Paradise Seeds Jacky White 5 Samen

Hol dir mit der Jacky White das Beste aus zwei Cannabis-Größen ins Zelt. Dieser Sativa-Hybrid liefert dir rasante 60 Tage Blütezeit, verlässlichen Ertrag und ein markantes Grapefruit-Aroma. Perfekt für SCROG-Setups und Grower, die dichte Buds wollen, ohne ewig zu warten.

5 Feminisierte Samen 75 % Sativa 60 Tage Blütezeit Grapefruit-Terpene
Überblick

Wenn du eine echte Sativa-Dominanz im Zelt haben willst, ohne dich auf quälend lange Blütephasen einzulassen, ist die Jacky White von Paradise Seeds deine Genetik. Diese Sorte verbindet zwei unangefochtene Klassiker der Cannabis-Welt: Die anregende, zerebrale Energie der Jack Herer und die frostige Harzproduktion der White Widow. Heraus kommt ein 75%iger Sativa-Hybrid, der extreme Erträge mit einer sehr konstanten Wuchsstruktur vereint.

Paradise Seeds hat Jahre in die Selektion gesteckt, um dieses Profil sauber zu stabilisieren. Das Ziel war eine Pflanze, die das kräftige, ausladende Wachstum einer Sativa mitbringt, dabei aber die dichten Blütenstrukturen einer Indica-Linie nicht verliert. Das Ergebnis ist eine Genetik, die dir kaum ärgerliche Abweichungen zwischen den einzelnen Samen ins Zelt bringt.

Ein massiver Vorteil der Jacky White ist ihr hohes Tempo. Während viele Sativas zehn oder gar zwölf Wochen unter 12/12 brauchen, liefert dir dieser Strain nach nur 60 Tagen Blütezeit voll ausgereifte Buds. Wenn dein Timing im Growraum eng getaktet ist, holst du dir hier ein euphorisches High in einem Zeitrahmen ins Setup, der sonst eher Indica-Sorten vorbehalten bleibt.

Im Einsatz

Sobald die Jacky White in die vegetative Phase startet, spürst du ihren Sativa-Antrieb. Sie wächst überaus vital und bildet sehr schnell kräftige, lange Seitenäste aus.
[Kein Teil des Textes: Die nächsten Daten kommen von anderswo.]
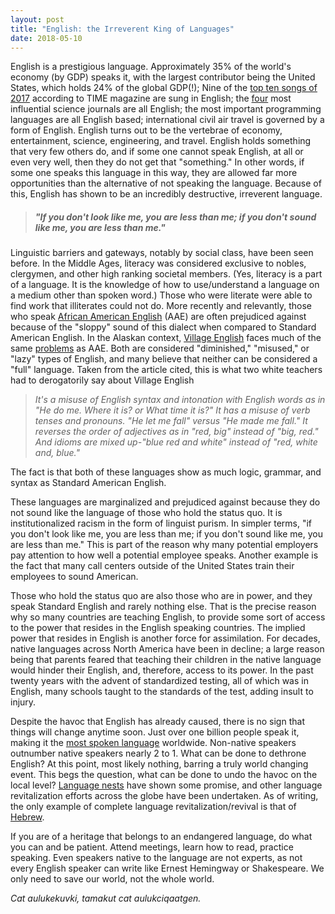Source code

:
 ```yaml
---
layout: post
title: "English: the Irreverent King of Languages"
date: 2018-05-10
---
```


English is a prestigious language. Approximately 35% of the world's economy (by GDP) speaks it, with the largest contributor being the United States, which holds 24% of the global GDP(!); Nine of the [top ten songs of 2017](http://time.com/5034395/top-10-songs-2017/) according to TIME magazine are sung in English; the [four](http://www.pnas.org/content/106/17/6883) most influential science journals are all English; the most important programming languages are all English based; international civil air travel is governed by a form of English. English turns out to be the vertebrae of economy, entertainment, science, engineering, and travel. English holds something that very few others do, and if some one cannot speak English, at all or even very well, then they do not get that "something." In other words, if some one speaks this language in this way, they are allowed far more opportunities than the alternative of not speaking the language. Because of this, English has shown to be an incredibly destructive, irreverent language.

> ##### "If you don't look like me, you are less than me; if you don't sound like me, you are less than me." 

Linguistic barriers and gateways, notably by social class, have been seen before. In the Middle Ages, literacy was considered exclusive to nobles, clergymen, and other high ranking societal members. (Yes, literacy is a part of a language. It is the knowledge of how to use/understand a language on a medium other than spoken word.) Those who were literate were able to find work that illiterates could not do. More recently and relevantly, those who speak [African American English](https://en.wikipedia.org/wiki/African-American_English) (AAE) are often prejudiced against because of the "sloppy" sound of this dialect when compared to Standard American English. In the Alaskan context, [Village English](https://nalliq.com/2017/07/03/i-always-you-never-a-celebration-of-village-english/) faces much of the same [problems](http://www.jstor.org/stable/3195721) as AAE. Both are considered "diminished," "misused," or "lazy" types of English, and many believe that neither can be considered a "full" language. Taken from the article cited, this is what two white teachers had to derogatorily say about Village English 

> _It's a misuse of English syntax and intonation with English words as in "He
do me. Where it is? or What time it is?" It has a misuse of verb tenses and
pronouns. "He let me fall" versus "He made me fall." It reverses the order of
adjectives as in "red, big" instead of "big, red." And idioms are mixed
up-"blue red and white" instead of "red, white and, blue."_

The fact is that both of these languages show as much logic, grammar, and syntax as Standard American English.

These languages are marginalized and prejudiced against because they do not sound like the language of those who hold the status quo. It is institutionalized racism in the form of linguist purism. In simpler terms, "if you don't look like me, you are less than me; if you don't sound like me, you are less than me." This is part of the reason why many potential employers pay attention to how well a potential employee speaks. Another example is the fact that many call centers outside of the United States train their employees to sound American.

Those who hold the status quo are also those who are in power, and they speak Standard English and rarely nothing else. That is the precise reason why so many countries are teaching English, to provide some sort of access to the power that resides in the English speaking countries. The implied power that resides in English is another force for assimilation. For decades, native languages across North America have been in decline; a large reason being that parents feared that teaching their children in the native language would hinder their English, and, therefore, access to its power. In the past twenty years with the advent of standardized testing, all of which was in English, many schools taught to the standards of the test, adding insult to injury.

Despite the havoc that English has already caused, there is no sign that things will change anytime soon. Just over one billion people speak it, making it the [most spoken language](https://en.wikipedia.org/wiki/List_of_languages_by_total_number_of_speakers) worldwide.  Non-native speakers outnumber native speakers nearly 2 to 1. What can be done to dethrone English? At this point, most likely nothing, barring a truly world changing event. This begs the question, what can be done to undo the havoc on the local level? [Language nests](https://en.wikipedia.org/wiki/Language_nest) have shown some promise, and other language revitalization efforts across the globe have been undertaken. As of writing, the only example of complete language revitalization/revival is that of [Hebrew](https://en.wikipedia.org/wiki/Revival_of_the_Hebrew_language).

If you are of a heritage that belongs to an endangered language, do what you can and be patient. Attend meetings, learn how to read, practice speaking. Even speakers native to the language are not experts, as not every English speaker can write like Ernest Hemingway or Shakespeare. We only need to save our world, not the whole world.

_Cat aulukekuvki, tamakut cat aulukciqaatgen._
Im Gegensatz zu eher gedrungenen Kush-Strains will diese Pflanze den Platz in deinem Zelt komplett in Beschlag nehmen. Die Äste wachsen robust genug, um später das ordentliche Eigengewicht der schweren Blüten zu tragen.
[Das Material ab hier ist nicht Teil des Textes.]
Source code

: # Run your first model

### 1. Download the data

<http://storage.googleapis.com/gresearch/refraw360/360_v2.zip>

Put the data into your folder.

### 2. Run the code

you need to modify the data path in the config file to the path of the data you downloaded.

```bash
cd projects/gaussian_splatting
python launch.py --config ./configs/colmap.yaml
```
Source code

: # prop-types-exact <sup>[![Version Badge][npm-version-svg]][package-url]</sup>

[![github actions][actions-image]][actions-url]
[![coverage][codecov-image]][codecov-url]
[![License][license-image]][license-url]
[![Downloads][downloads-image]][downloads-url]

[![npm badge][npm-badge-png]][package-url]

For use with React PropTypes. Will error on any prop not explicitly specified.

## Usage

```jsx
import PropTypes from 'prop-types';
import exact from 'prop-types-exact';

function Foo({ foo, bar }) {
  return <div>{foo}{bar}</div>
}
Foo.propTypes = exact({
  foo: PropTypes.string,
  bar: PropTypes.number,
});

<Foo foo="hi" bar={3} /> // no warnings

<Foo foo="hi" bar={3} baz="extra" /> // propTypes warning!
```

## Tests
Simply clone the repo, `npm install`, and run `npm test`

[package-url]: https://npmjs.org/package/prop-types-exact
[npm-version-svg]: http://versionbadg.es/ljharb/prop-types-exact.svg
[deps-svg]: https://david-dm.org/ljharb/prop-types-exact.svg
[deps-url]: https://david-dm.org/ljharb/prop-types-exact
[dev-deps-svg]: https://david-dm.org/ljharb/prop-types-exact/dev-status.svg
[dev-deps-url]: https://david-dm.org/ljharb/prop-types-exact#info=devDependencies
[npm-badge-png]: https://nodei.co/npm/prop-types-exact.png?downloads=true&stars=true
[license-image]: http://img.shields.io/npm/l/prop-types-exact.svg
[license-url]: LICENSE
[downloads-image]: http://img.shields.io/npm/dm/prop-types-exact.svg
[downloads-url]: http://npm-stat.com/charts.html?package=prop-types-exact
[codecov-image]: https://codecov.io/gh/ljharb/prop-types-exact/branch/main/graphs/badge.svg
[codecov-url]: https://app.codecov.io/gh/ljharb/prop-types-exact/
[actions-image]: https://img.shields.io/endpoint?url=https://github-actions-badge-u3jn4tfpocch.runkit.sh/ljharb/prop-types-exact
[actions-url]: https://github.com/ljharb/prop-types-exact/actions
Wenn du die Zeitschaltuhr auf Blüte (12/12) stellst, beginnt der typische Sativa-Stretch. Wenn du diesen Stretch in den ersten Wochen unterschätzt und die Pflanzen einfach wachsen lässt, schießen sie dir direkt in die LEDs. Bereite dich darauf vor, dass sie ihre Höhe locker verdoppelt. Der Fix: Binde die höchsten Triebe sanft herunter oder setze direkt rechtzeitig ein Pflanzennetz ein.

Gegen Mitte der Blütezeit füllt sich deine Box dann mit einem markanten Grapefruit-Aroma. Der Duft ist eine frische Mischung aus sauren Zitrusnoten und einer dichten, erdigen Haze-Süße. Die Blütenstände (Colas) wachsen klassisch lang und überziehen sich dank der White-Widow-Gene in den letzten Blütewochen mit einer klebrigen, blendend weißen Harzschicht.

Anwendung

Weil die Jacky White ihre Wuchsenergie so stark nach oben und außen drückt, ist sie der perfekte Kandidat für Pflanzentraining. Wenn dein Zelt eher Standardmaße (um die 2 Meter Höhe) hat, solltest du die Pflanze idealerweise in der Vegi-Phase toppen. Durch diesen Schnitt der Hauptspitze brichst du den vertikalen Zug und verteilst die Energie auf mehrere Haupttriebe, was den finalen Ertrag deutlich pusht.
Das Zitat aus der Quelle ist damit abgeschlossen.